Is the faltering economy the conclusion to the endless appetite for fairs? The need to find fairs that need you will become a much easier process due to the full-court financial press we are all now squeezed in. And with that the exorbitant participation fees and artificially inflated hotel rates will come under pressure—something I recently experienced by stalling to commit to a fair until just prior to the opening, resulting in lower rates. Who said procrastination is a bad habit?

As the stock market approaches zero and the discussion has shifted from recession to depression the laptops at frieze were frequently tuned into finance sites monitoring the DOW and the FTSE rather than ARTINFO.COM Beuys famously said “Everyone is an artist”; today, everyone is an economist. After the usual lies were told to the press about the extent of sales at the latest spate of fairs (the art world’s equivalent of original sin) the lights went out for the last hour of Design Art London, don’t ask, but one of the only one’s that will still have me, a fitting end. One upside to the bloodbath: the flop of the flipper.

Epilogue (Questions by Carol Kino for an upcoming Art in America article:

How galleries are retooling the way they are doing business at art fairs? I think the main thing galleries are bringing to fairs nowadays are lower expectations.

The type of booths they install? Galleries are bringing smaller, more portable works to cut on shipping which one cannot imagine the costs of, and how expenses mount for installation help. Just to add a socket or an extra lighting fixture is outrageously overpriced, with the fair management's false pretext of the multiplicity of unions involved.

The type of work they bring? The works are more conservative, sell-able, and sometimes more happy and colorful.

Whether they do a curated show, a solo show, etc.? Solo shows will increase markedly as galleries attempt to focus, simplify and bring concise groupings of affordable works together.

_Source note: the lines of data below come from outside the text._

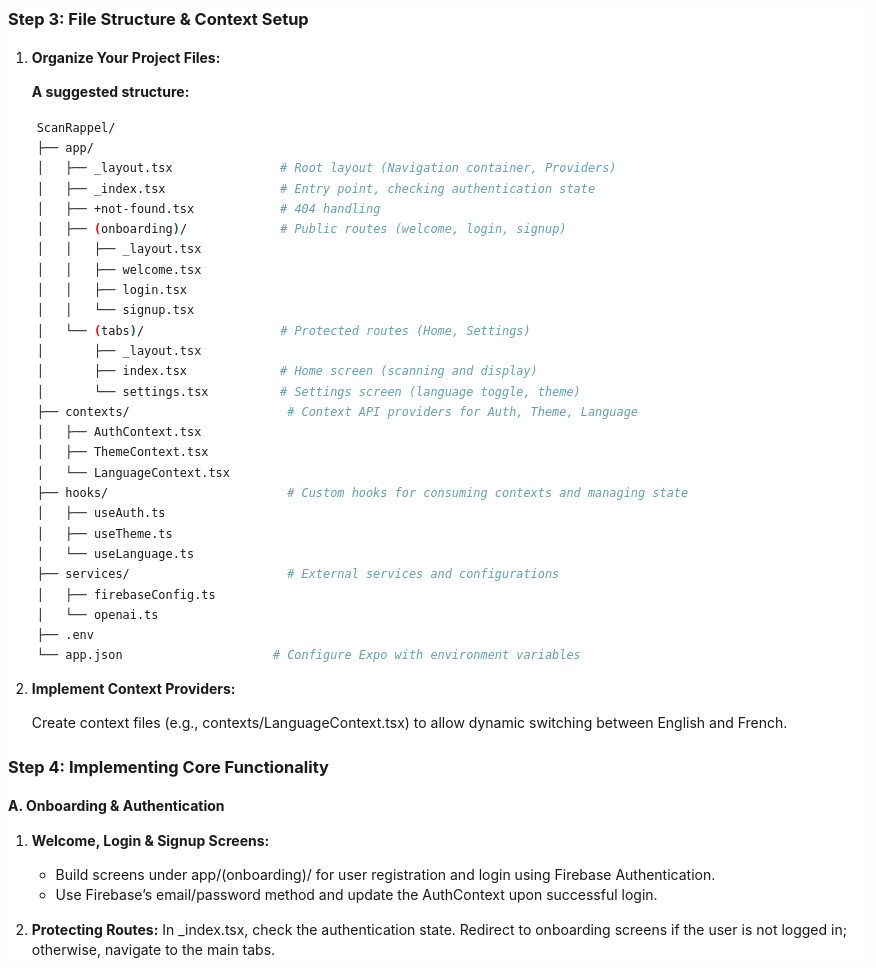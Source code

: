 




### Step 3: File Structure & Context Setup

1. **Organize Your Project Files:**

    **A suggested structure:**
```bash
    ScanRappel/
    ├── app/
    │   ├── _layout.tsx               # Root layout (Navigation container, Providers)
    │   ├── _index.tsx                # Entry point, checking authentication state
    │   ├── +not-found.tsx            # 404 handling
    │   ├── (onboarding)/             # Public routes (welcome, login, signup)
    │   │   ├── _layout.tsx           
    │   │   ├── welcome.tsx           
    │   │   ├── login.tsx             
    │   │   └── signup.tsx            
    │   └── (tabs)/                   # Protected routes (Home, Settings)
    │       ├── _layout.tsx           
    │       ├── index.tsx             # Home screen (scanning and display)
    │       └── settings.tsx          # Settings screen (language toggle, theme)
    ├── contexts/                      # Context API providers for Auth, Theme, Language
    │   ├── AuthContext.tsx
    │   ├── ThemeContext.tsx
    │   └── LanguageContext.tsx
    ├── hooks/                         # Custom hooks for consuming contexts and managing state
    │   ├── useAuth.ts
    │   ├── useTheme.ts
    │   └── useLanguage.ts
    ├── services/                      # External services and configurations
    │   ├── firebaseConfig.ts         
    │   └── openai.ts                 
    ├── .env                        
    └── app.json                     # Configure Expo with environment variables
```
2. **Implement Context Providers:**

    Create context files (e.g., contexts/LanguageContext.tsx) to allow dynamic switching between English and French.




### Step 4: Implementing Core Functionality

**A. Onboarding & Authentication**
1. **Welcome, Login & Signup Screens:**
    - Build screens under app/(onboarding)/ for user registration and login using Firebase Authentication.
    - Use Firebase’s email/password method and update the AuthContext upon successful login.

2. **Protecting Routes:**
    In _index.tsx, check the authentication state. Redirect to onboarding screens if the user is not logged in; otherwise, navigate to the main tabs.
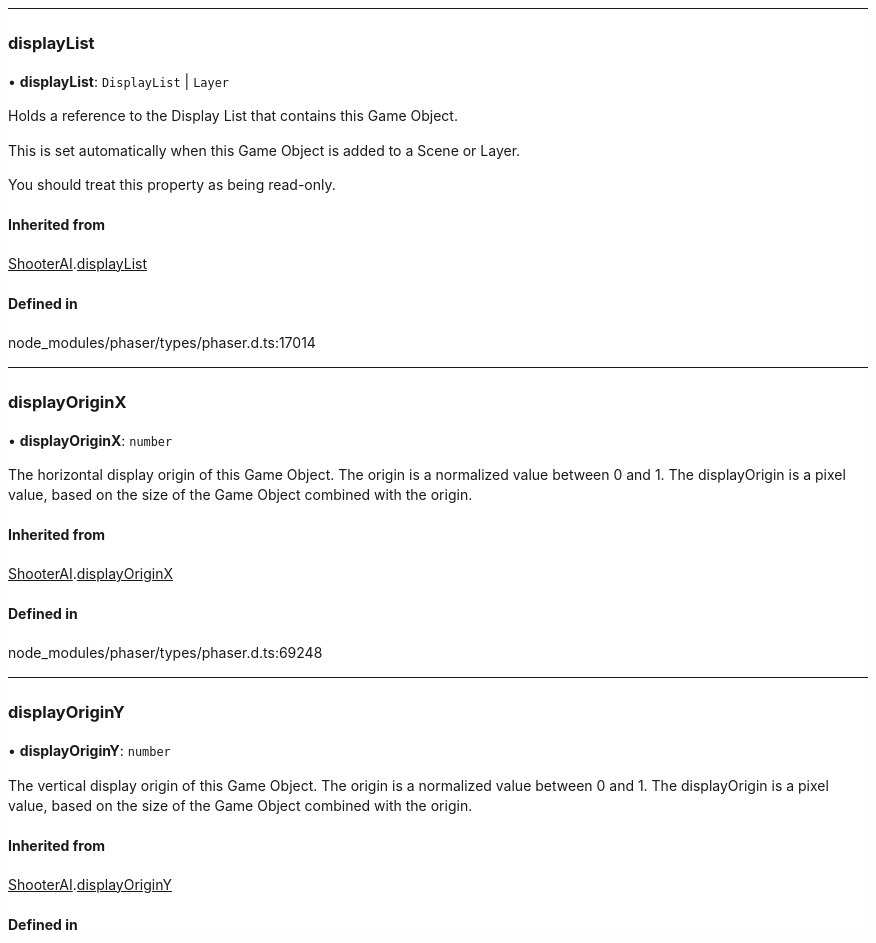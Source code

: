 ___

### displayList

• **displayList**: `DisplayList` \| `Layer`

Holds a reference to the Display List that contains this Game Object.

This is set automatically when this Game Object is added to a Scene or Layer.

You should treat this property as being read-only.

#### Inherited from

[ShooterAI](Pawns_AIs_ShooterAI.ShooterAI.md).[displayList](Pawns_AIs_ShooterAI.ShooterAI.md#displaylist)

#### Defined in

node_modules/phaser/types/phaser.d.ts:17014

___

### displayOriginX

• **displayOriginX**: `number`

The horizontal display origin of this Game Object.
The origin is a normalized value between 0 and 1.
The displayOrigin is a pixel value, based on the size of the Game Object combined with the origin.

#### Inherited from

[ShooterAI](Pawns_AIs_ShooterAI.ShooterAI.md).[displayOriginX](Pawns_AIs_ShooterAI.ShooterAI.md#displayoriginx)

#### Defined in

node_modules/phaser/types/phaser.d.ts:69248

___

### displayOriginY

• **displayOriginY**: `number`

The vertical display origin of this Game Object.
The origin is a normalized value between 0 and 1.
The displayOrigin is a pixel value, based on the size of the Game Object combined with the origin.

#### Inherited from

[ShooterAI](Pawns_AIs_ShooterAI.ShooterAI.md).[displayOriginY](Pawns_AIs_ShooterAI.ShooterAI.md#displayoriginy)

#### Defined in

Or how they are not retooling but just sticking with the same thing--it could go either way? Sticking to the same thing is no longer an option for anyone, as the recent past in the art market and world of fairs will in all probability not repeat itself for close to a decade, if ever; these are fundamentally and drastically shifting times when unbridled speculation and hyper price inflation that spurred absurd jostling for art is practically as dead as Detroit.

And comments about your gallery? We are giving very serious consideration to taking a year's sabbatical from fairs altogether as much as for the down business prospects as for a personal protest against the ever increasing absurd fees attached that have been bordering on greedy. From the booths and associative costs to shipping, and hotels. Enough is enough.